(Dataset items)
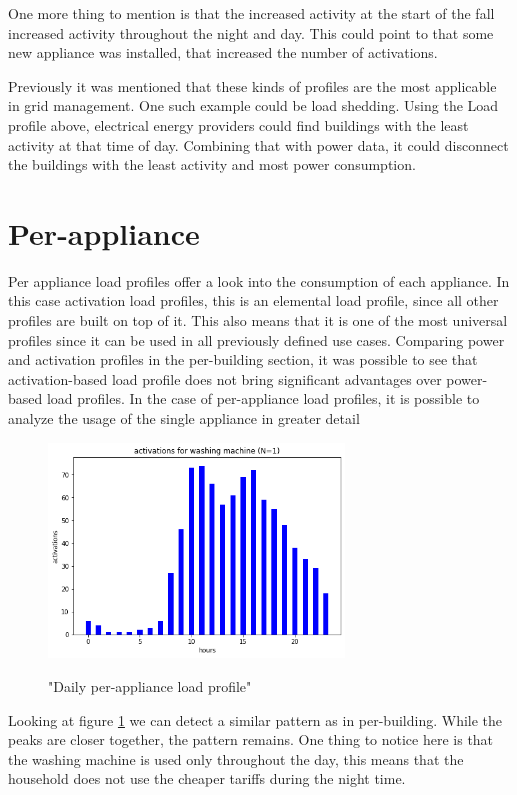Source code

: One more thing to mention is that the increased activity at the start of the fall increased activity throughout the night and day.
This could point to that some new appliance was installed, that increased the number of activations.

Previously it was mentioned that these kinds of profiles are the most applicable in grid management. 
One such example could be load shedding.
Using the Load profile above, electrical energy providers could find buildings with the least activity at that time of day.
Combining that with power data, it could disconnect the buildings with the least activity and most power consumption.

\section{Per-appliance}

Per appliance load profiles offer a look into the consumption of each appliance. 
In this case activation load profiles, this is an elemental load profile, since all other 
profiles are built on top of it. 
This also means that it is one of the most universal profiles since it can be used in all previously defined use cases.
Comparing power and activation profiles in the per-building section,
it was possible to see that activation-based load profile does not bring significant advantages over power-based load profiles.
In the case of per-appliance load profiles, it is possible to analyze the usage of the single appliance in greater detail

\begin{figure}[H]
	\centering
	\caption{"Daily per-appliance load profile"}
	\includegraphics[width=0.7\textwidth]{../Figures/LPS/WM_daily.png}
	\label{fig:WM_daily}
\end{figure}

Looking at figure \ref{fig:WM_daily} we can detect a similar pattern as in per-building. 
While the peaks are closer together, the pattern remains.
One thing to notice here is that the washing machine is used only throughout the day, this means that the household does not use the cheaper tariffs during the night time.

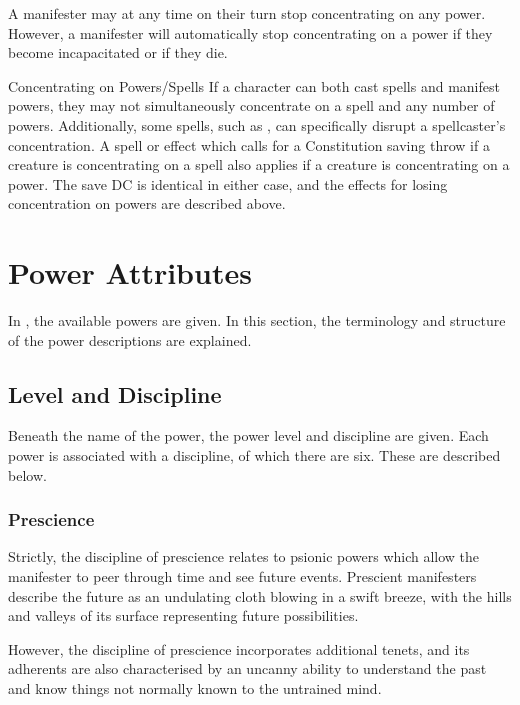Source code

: A manifester may at any time on their turn
stop concentrating on any power.
However, a manifester will automatically stop concentrating on a power
if they become incapacitated or if they die.

\begin{DndSidebar}[float=htbp]{Concentrating on Powers/Spells}
    If a character
    can both cast spells and manifest powers,
    they may not simultaneously concentrate on a spell
    and any number of powers.
    Additionally, some spells, such as ,
    can specifically disrupt a spellcaster's concentration.
    A spell or effect which calls for a Constitution saving throw
    if a creature is concentrating on a spell
    also applies if a creature is concentrating on a power.
    The save DC is identical in either case,
    and the effects for losing concentration on powers
    are described above.
\end{DndSidebar}

\section{Power Attributes}
\label{sec:power_attributes}
In ,
the available powers are given.
In this section,
the terminology and structure of the power descriptions are explained.

\subsection{Level and Discipline}
Beneath the name of the power,
the power level and discipline are given.
Each power is associated with a discipline,
of which there are six.
These are described below.

\subsubsection{Prescience}
Strictly, the discipline of prescience relates to psionic powers
which allow the manifester to peer through time and see future events.
Prescient manifesters describe the future as
an undulating cloth blowing in a swift breeze,
with the hills and valleys of its surface representing
future possibilities. 

However,
the discipline of prescience incorporates additional tenets,
and its adherents are also characterised by an uncanny ability to
understand the past and know things not normally known to
the untrained mind.

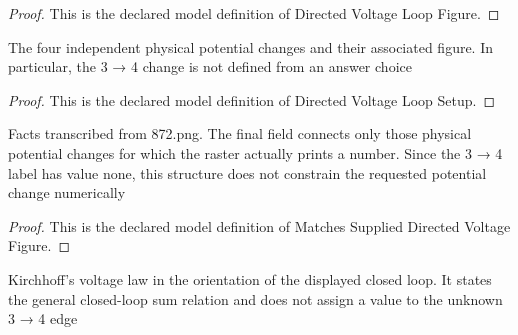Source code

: \begin{proof}
  This is the declared model definition of Directed Voltage Loop Figure.
\end{proof}
\begin{definition}
  \label{def:physics:phyx-mini-0872:phyxminiproblems-problemphyxmini0872-directedvoltageloopsetup}
  The four independent physical potential changes and their associated figure. In particular, the 3 → 4 change is not defined from an answer choice
\end{definition}
\begin{proof}
  This is the declared model definition of Directed Voltage Loop Setup.
\end{proof}
\begin{definition}
  \label{def:physics:phyx-mini-0872:phyxminiproblems-problemphyxmini0872-matchessupplieddirectedvoltagefigure}
  Facts transcribed from 872.png. The final field connects only those physical potential changes for which the raster actually prints a number. Since the 3 → 4 label has value none, this structure does not constrain the requested potential change numerically
\end{definition}
\begin{proof}
  This is the declared model definition of Matches Supplied Directed Voltage Figure.
\end{proof}
\begin{definition}
  \label{def:physics:phyx-mini-0872:phyxminiproblems-problemphyxmini0872-satisfiesclosedloopvoltagelaw}
  Kirchhoff's voltage law in the orientation of the displayed closed loop. It states the general closed-loop sum relation and does not assign a value to the unknown 3 → 4 edge
\end{definition}
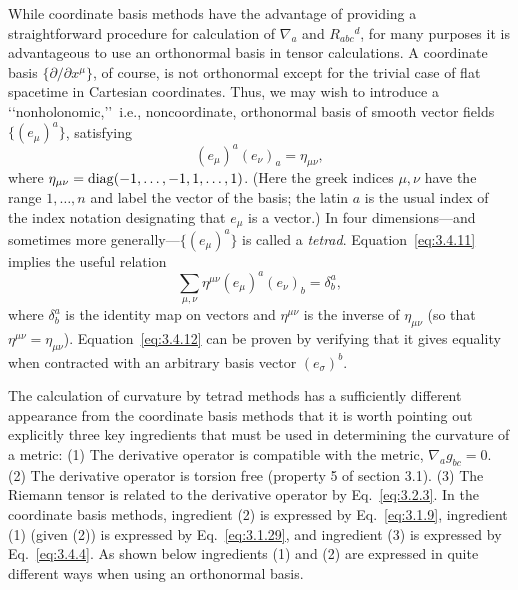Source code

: While coordinate basis methods have the advantage of providing a straightforward
procedure for calculation of $\nabla_a$ and $R_{abc}{}^d$, for many purposes it is advantageous to use
an orthonormal basis in tensor calculations. A coordinate basis $\{\partial/\partial x^\mu\}$, of course,
is not orthonormal except for the trivial case of flat spacetime in Cartesian coordinates. Thus, we may wish to introduce a \lq\lq nonholonomic,\rq\rq\ i.e., noncoordinate,
orthonormal basis of smooth vector fields $\{(e_\mu)^a\}$, satisfying
\begin{equation}
  (e_\mu)^a(e_\nu)_a=\eta_{\mu\nu},
  \tag{3.4.11}\label{eq:3.4.11}
\end{equation}
where $\eta_{\mu\nu}=\diag(-1,\ldots,-1,1,\ldots,1)$. (Here the greek indices $\mu,\nu$ have the
range $1,\ldots,n$ and label the vector of the basis; the latin $a$ is the usual index of
the index notation designating that $e_\mu$ is a vector.) In four dimensions---and sometimes more generally---$\{(e_\mu)^a\}$ is called a \emph{tetrad}. Equation~\eqref{eq:3.4.11} implies the useful
relation
\begin{equation}
  \sum_{\mu,\nu}\eta^{\mu\nu}(e_\mu)^a(e_\nu)_b=\delta^a_b,
  \tag{3.4.12}\label{eq:3.4.12}
\end{equation}
where $\delta^a_b$ is the identity map on vectors and $\eta^{\mu\nu}$ is the inverse of $\eta_{\mu\nu}$ (so that
$\eta^{\mu\nu}=\eta_{\mu\nu}$). Equation~\eqref{eq:3.4.12} can be proven by verifying that it gives equality when
contracted with an arbitrary basis vector $(e_\sigma)^b$.

The calculation of curvature by tetrad methods has a sufficiently different appearance from the coordinate basis methods that it is worth pointing out explicitly three
key ingredients that must be used in determining the curvature of a metric: (1) The
derivative operator is compatible with the metric, $\nabla_ag_{bc}=0$. (2) The derivative
operator is torsion free (property 5 of section 3.1). (3) The Riemann tensor is related
to the derivative operator by Eq.~\eqref{eq:3.2.3}. In the coordinate basis methods,
ingredient (2) is expressed by Eq.~\eqref{eq:3.1.9}, ingredient (1) (given (2)) is expressed
by Eq.~\eqref{eq:3.1.29}, and ingredient (3) is expressed by Eq.~\eqref{eq:3.4.4}. As shown
below ingredients (1) and (2) are expressed in quite different ways when using an
orthonormal basis.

__Problem__.
Please reproduce, word for word, every line from the first line of the records above through the line containing "Per appliance load", and leave out the pictures.

__Output__.
Source code

: One more thing to mention is that the increased activity at the start of the fall increased activity throughout the night and day.
This could point to that some new appliance was installed, that increased the number of activations.

Previously it was mentioned that these kinds of profiles are the most applicable in grid management. 
One such example could be load shedding.
Using the Load profile above, electrical energy providers could find buildings with the least activity at that time of day.
Combining that with power data, it could disconnect the buildings with the least activity and most power consumption.

\section{Per-appliance}

Per appliance load profiles offer a look into the consumption of each appliance. 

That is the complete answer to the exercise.